■ Task directions ■
I need the lines below from the one with "Sepsis is life-threatening" down to the one with "leading to their" reproduced exactly, both ends included, and nothing else.
====
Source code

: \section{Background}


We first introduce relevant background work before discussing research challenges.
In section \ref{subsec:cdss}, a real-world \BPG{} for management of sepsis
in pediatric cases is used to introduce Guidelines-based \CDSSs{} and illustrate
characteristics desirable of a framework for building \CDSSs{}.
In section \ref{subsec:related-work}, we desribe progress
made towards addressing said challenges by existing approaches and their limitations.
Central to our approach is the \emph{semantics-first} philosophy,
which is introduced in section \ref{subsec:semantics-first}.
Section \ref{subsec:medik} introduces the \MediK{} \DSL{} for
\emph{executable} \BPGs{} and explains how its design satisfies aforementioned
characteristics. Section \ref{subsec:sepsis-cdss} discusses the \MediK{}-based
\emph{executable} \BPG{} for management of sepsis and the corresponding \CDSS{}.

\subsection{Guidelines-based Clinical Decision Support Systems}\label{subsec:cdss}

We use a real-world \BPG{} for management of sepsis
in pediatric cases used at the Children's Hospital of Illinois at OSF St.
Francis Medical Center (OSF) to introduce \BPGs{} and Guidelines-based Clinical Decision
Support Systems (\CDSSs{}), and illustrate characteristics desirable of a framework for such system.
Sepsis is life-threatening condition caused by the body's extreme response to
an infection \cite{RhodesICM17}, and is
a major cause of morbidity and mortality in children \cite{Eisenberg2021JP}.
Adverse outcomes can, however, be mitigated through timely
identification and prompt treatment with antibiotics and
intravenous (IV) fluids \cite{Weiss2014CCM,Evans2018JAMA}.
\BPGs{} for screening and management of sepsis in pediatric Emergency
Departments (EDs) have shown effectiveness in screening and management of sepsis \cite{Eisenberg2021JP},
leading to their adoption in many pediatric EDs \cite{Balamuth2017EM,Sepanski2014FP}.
====
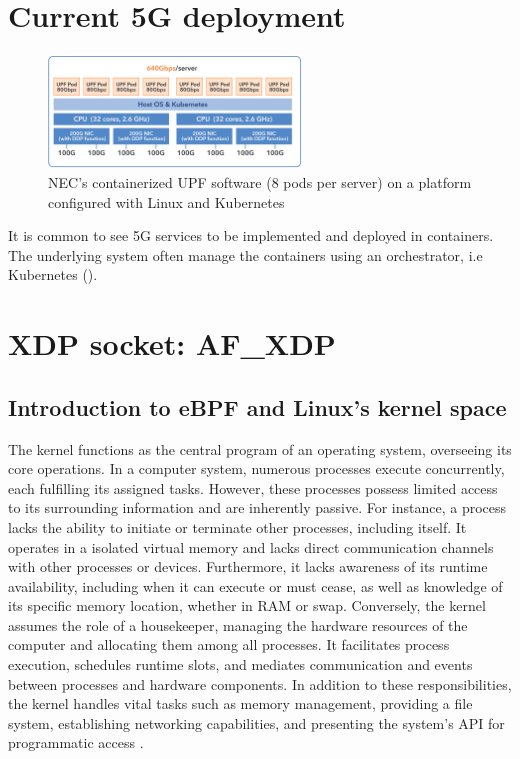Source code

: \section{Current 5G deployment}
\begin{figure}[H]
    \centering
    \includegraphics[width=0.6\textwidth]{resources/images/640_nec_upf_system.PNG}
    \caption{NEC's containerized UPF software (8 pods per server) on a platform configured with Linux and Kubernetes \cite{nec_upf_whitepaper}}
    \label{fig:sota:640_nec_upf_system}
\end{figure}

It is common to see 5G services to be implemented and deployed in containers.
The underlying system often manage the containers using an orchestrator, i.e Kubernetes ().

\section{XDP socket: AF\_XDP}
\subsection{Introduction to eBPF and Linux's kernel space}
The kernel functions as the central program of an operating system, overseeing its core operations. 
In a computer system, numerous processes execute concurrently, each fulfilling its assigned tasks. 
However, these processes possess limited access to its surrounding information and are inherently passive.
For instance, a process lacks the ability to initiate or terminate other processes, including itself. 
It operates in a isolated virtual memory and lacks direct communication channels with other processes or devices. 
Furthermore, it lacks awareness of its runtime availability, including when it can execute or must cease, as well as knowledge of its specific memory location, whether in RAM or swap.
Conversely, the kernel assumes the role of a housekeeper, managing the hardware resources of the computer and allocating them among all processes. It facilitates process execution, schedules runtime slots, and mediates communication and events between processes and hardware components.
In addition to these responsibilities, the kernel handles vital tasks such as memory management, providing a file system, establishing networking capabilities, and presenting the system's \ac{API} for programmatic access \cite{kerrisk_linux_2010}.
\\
====
■ Answer box ■
Sepsis is life-threatening condition caused by the body's extreme response to
an infection \cite{RhodesICM17}, and is
a major cause of morbidity and mortality in children \cite{Eisenberg2021JP}.
Adverse outcomes can, however, be mitigated through timely
identification and prompt treatment with antibiotics and
intravenous (IV) fluids \cite{Weiss2014CCM,Evans2018JAMA}.
\BPGs{} for screening and management of sepsis in pediatric Emergency
Departments (EDs) have shown effectiveness in screening and management of sepsis \cite{Eisenberg2021JP},
leading to their adoption in many pediatric EDs \cite{Balamuth2017EM,Sepanski2014FP}.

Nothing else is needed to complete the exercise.